A survey commissioned by technology giant Hewlett-Packard has revealed that the current financial crisis has brought about an increased tendency for IT heads in the Asia Pacific to move away from the mainframe and outsource aspects of their enterprise IT operations. The survey covered 490 business and technology executives across the globe, between December 2008 and January 2009. More than 100 (128) respondents were from countries in the Asia Pacific, such as Australia, China, India, Japan and the Philippines.
Survey results showed that 29 per cent of the Asia Pacific respondents indicated they were likely to move away from the use of mainframes.

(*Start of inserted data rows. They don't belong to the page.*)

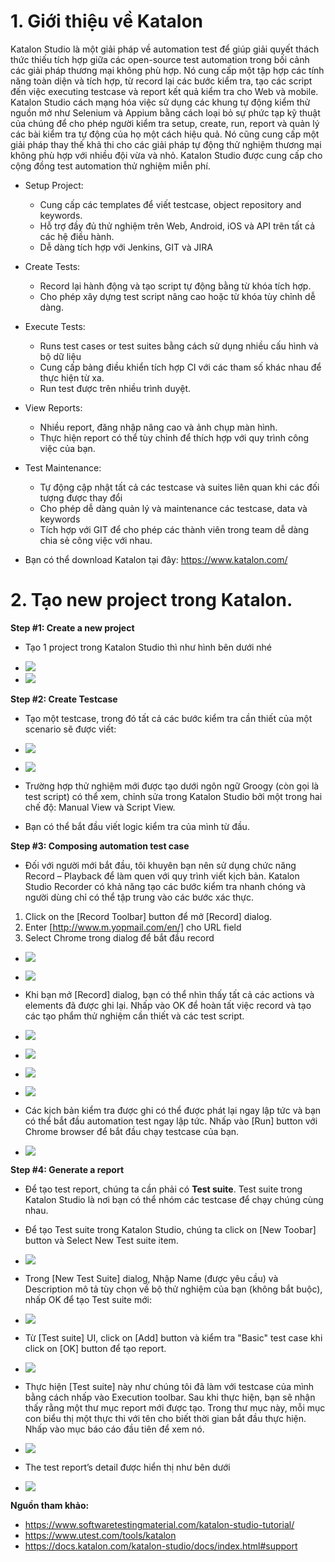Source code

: # 1. Giới thiệu về Katalon

Katalon Studio là một giải pháp về automation test để giúp giải quyết thách thức thiếu tích hợp giữa các open-source test automation trong bối cảnh các giải pháp thương mại không phù hợp. Nó cung cấp một tập hợp các tính năng toàn diện và tích hợp, từ record lại các bước kiểm tra, tạo các script đến việc executing testcase và report kết quả kiểm tra cho Web và mobile. Katalon Studio cách mạng hóa việc sử dụng các khung tự động kiểm thử nguồn mở như Selenium và Appium bằng cách loại bỏ sự phức tạp kỹ thuật của chúng để cho phép người kiểm tra setup, create, run, report và quản lý các bài kiểm tra tự động của họ một cách hiệu quả. Nó cũng cung cấp một giải pháp thay thế khả thi cho các giải pháp tự động thử nghiệm thương mại không phù hợp với nhiều đội vừa và nhỏ. Katalon Studio được cung cấp cho cộng đồng test automation thử nghiệm miễn phí.

- Setup Project:
  + Cung cấp các templates để viết testcase, object repository and keywords.
  + Hỗ trợ đầy đủ thử nghiệm trên Web, Android, iOS và API trên tất cả các hệ điều hành.
  + Dễ dàng tích hợp với Jenkins, GIT và JIRA

- Create Tests:
  + Record lại hành động và tạo script tự động bằng từ khóa tích hợp.
  + Cho phép xây dựng  test script nâng cao hoặc từ khóa tùy chỉnh dễ dàng.

- Execute Tests:
  + Runs test cases or test suites bằng cách sử dụng nhiều cấu hình và bộ dữ liệu
  + Cung cấp bảng điều khiển tích hợp CI với các tham số khác nhau để thực hiện từ xa.
  + Run test được trên nhiều trình duyệt.

- View Reports:
  + Nhiều report, đăng nhập nâng cao và ảnh chụp màn hình.
  + Thực hiện report có thể tùy chỉnh để thích hợp với quy trình công việc của bạn.

- Test Maintenance:
  + Tự động cập nhật tất cả các testcase và suites liên quan khi các đối tượng được thay đổi
  + Cho phép dễ dàng quản lý và maintenance các testcase, data và keywords
  + Tích hợp với GIT để cho phép các thành viên trong team dễ dàng chia sẻ công việc với nhau.


- Bạn có thể download Katalon tại đây: https://www.katalon.com/

# 2. Tạo new project trong Katalon.

**Step #1: Create a new project**
- Tạo 1 project trong Katalon Studio thì như hình bên dưới nhé
 +  ![](https://images.viblo.asia/a8c7595c-f971-4c62-b133-e632a54f7e7f.png)
 + ![](https://images.viblo.asia/aee82b5d-7978-4084-9d4b-8ffddac4bc01.png)
  

**Step #2: Create Testcase**
- Tạo một testcase, trong đó tất cả các bước kiểm tra cần thiết của một scenario sẽ được viết:
- ![](https://images.viblo.asia/eb708957-5de5-4d7e-92e7-35f506ee9491.png)
- ![](https://images.viblo.asia/f3fdb9ac-4ee6-4e78-b99b-b44c3c81de54.png)

- Trường hợp thử nghiệm mới được tạo dưới ngôn ngữ Groogy (còn gọi là test script) có thể xem, chỉnh sửa trong Katalon Studio bởi một trong hai chế độ: Manual View và Script View.
- Bạn có thể bắt đầu viết logic kiểm tra của mình từ đầu.


**Step #3: Composing automation test case**
- Đối với người mới bắt đầu, tôi khuyên bạn nên sử dụng chức năng Record – Playback để làm quen với quy trình viết kịch bản. Katalon Studio Recorder có khả năng tạo các bước kiểm tra nhanh chóng và người dùng chỉ có thể tập trung vào các bước xác thực.
 1. Click on the [Record Toolbar] button để mở [Record] dialog.
 2. Enter [http://www.m.yopmail.com/en/] cho URL field
 3. Select Chrome trong dialog để bắt đầu record
- ![](https://images.viblo.asia/e0a2abc5-da51-47d9-b9eb-4e333c7f8aef.png)
- ![](https://images.viblo.asia/2f4e4f53-9d48-4907-8515-02ac4fa41630.png)

- Khi bạn mở [Record] dialog, bạn có thể nhìn thấy tất cả các actions và elements đã được ghi lại. Nhấp vào OK để hoàn tất việc record và tạo các tạo phẩm thử nghiệm cần thiết và các test script.
- ![](https://images.viblo.asia/ce1c87d9-3a5c-4c74-89a0-dd0c92f1661d.png)
- ![](https://images.viblo.asia/06b5ef51-60b6-44ec-b816-08d9c5c68a0c.png)
- ![](https://images.viblo.asia/7bd8bf47-1a16-49ef-b499-f85068d687ae.png)
- ![](https://images.viblo.asia/37da4a0f-e0b8-4daf-ae84-67c0642127db.png)
- Các kịch bản kiểm tra được ghi có thể được phát lại ngay lập tức và bạn có thể bắt đầu automation test  ngay lập tức. Nhấp vào [Run] button với Chrome browser để bắt đầu chạy testcase của bạn.
- ![](https://images.viblo.asia/a038eb21-ef26-4b13-b089-f149a8ebd51b.png)

**Step #4: Generate a report**
- Để tạo test report, chúng ta cần phải có **Test suite**. Test suite trong Katalon Studio là nơi bạn có thể nhóm các testcase để chạy chúng cùng nhau.
 + Để tạo Test suite trong Katalon Studio, chúng ta click on [New Toobar] button và Select New Test suite item.
 + ![](https://images.viblo.asia/368b309c-71f0-41c6-9d32-33c50f954fb3.png)

 + Trong [New Test Suite] dialog, Nhập Name (được yêu cầu) và Description mô tả tùy chọn về bộ thử nghiệm của bạn (không bắt buộc), nhấp OK để tạo Test suite mới:
 + ![](https://images.viblo.asia/1edf6dbf-9e71-4b82-99ec-b1545f8c847e.png)


 + Từ [Test suite] UI, click on [Add] button và kiểm tra "Basic" test case khi click on [OK] button để tạo report.
 + ![](https://images.viblo.asia/0d70e813-4f0a-45e0-9211-7e90663e5719.png)


 + Thực hiện [Test suite] này như chúng tôi đã làm với testcase của mình bằng cách nhấp vào Execution toolbar. Sau khi thực hiện, bạn sẽ nhận thấy rằng một thư mục report mới được tạo. Trong thư mục này, mỗi mục con biểu thị một thực thi với tên cho biết thời gian bắt đầu thực hiện. Nhấp vào mục báo cáo đầu tiên để xem nó.
 + ![](https://images.viblo.asia/11cc560f-20fb-459c-bb67-f03e8d07dc44.png)


 + The test report’s detail được hiển thị như bên dưới
 + ![](https://images.viblo.asia/978d7eec-28fb-4f0d-b4a9-d1f8997a6b27.png)

**Nguồn tham khảo:**
 -  https://www.softwaretestingmaterial.com/katalon-studio-tutorial/
 -  https://www.utest.com/tools/katalon
 -  https://docs.katalon.com/katalon-studio/docs/index.html#support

This figure is higher than the 22 per cent result showed for the United States and Canada.
Reasons given for moving away from mainframes were mainly associated with the high costs associated with maintenance and licensing.
"Mainframes are more expensive than today's servers," said a respondent from the Asia Pacific.
"The mobility of mainframes is not satisfactory. Every movement would product extra significant expenses. Therefore, our company must control some unnecessary costs during the global economic downturn," said another respondent from the region.
Driver behind decision
Cost was also cited as a driver behind companies' decisions to outsource aspects of their IT operations. More than half (52 per cent) of respondents in the Asia Pacific found outsourcing to be an attractive option, given the current financial crisis, while just more than a third of respondents from North and Latin America found outsourcing attractive.
Other factors influencing the decision to outsource include the quality of service and solutions, increased flexibility, manageability, efficiency or projects which require specific skills.
"Owing to our insufficiency in technical strength, we need the help of outsourcing companies, and their resources, to complete some upgrading or optimising tasks," said an Asia Pacific respondent. "To us, outsourcing can save costs, and their technical strengths are higher as they have specific professions in specific fields, hence, their end-products or results are usually better than doing [it] ourselves."
Respondents from Europe and the Middle East registered the lowest interest in outsourcing, with only 30 per cent of respondents looking upon the concept favourably.